Iterative filtering in R-CodePudding

I have a dataset of patient visits at a clinic. Each individual patient can visit on multiple occasions. Each patient is identified by a study_id and each visit by an illness_id. I want to iteratively filter the dataframe so that a visit that occurs within 28 days of a previous visit is removed.

I cannot simply calculate the interval between all visits and then remove those which occur within 28 days. The intervals need to be calculated iteratively as the dataframe is filtered.

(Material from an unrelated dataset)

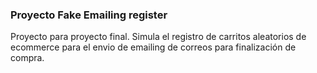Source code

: ### Proyecto Fake Emailing register

Proyecto para proyecto final. Simula el registro de carritos aleatorios de ecommerce para el envio de emailing de correos para finalización de compra.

In the example below you can see patient 0003 presented three times. Visit 1 is always retained. Visit 2 should be removed as it occurred 7 days after Visit 1. Once Visit 2 is removed, Visit 3 would occur 29 days after Visit 1 and so should be retained. However if I calculate all the intervals and then filter out any visits with an interval of 28 days or less, both Visits 2 and 3 would be removed (because Visit 2 occurred 7 days after Visit 1 and Visit 3 occurred 22 days after Visit 2).

study_id	illness_id	illness_date
0001	000103/12/2007	2007/12/03
0002	000224/03/2008	2008/03/24
0002	000226/04/2008	2008/04/26
0002	000217/07/2008	2008/07/17
0002	000221/08/2008	2008/08/21
0002	000225/08/2008	2008/08/25
0003	000329/09/2008	2008/09/29
0003	000306/10/2008	2008/10/06
0003	000328/10/2008	2008/10/28

The correctly filtered dataframe should be:

study_id	illness_id	illness_date
0001	000103/12/2007	2007/12/03
0002	000224/03/2008	2008/03/24
0002	000226/04/2008	2008/04/26
0002	000217/07/2008	2008/07/17
0002	000221/08/2008	2008/08/21
0003	000329/09/2008	2008/09/29
0003	000328/10/2008	2008/10/28

Thanks for any help - I am new to R and am struggling to get my head around iteration and loops. If there is a simple solution involving dplyr filter that would be great.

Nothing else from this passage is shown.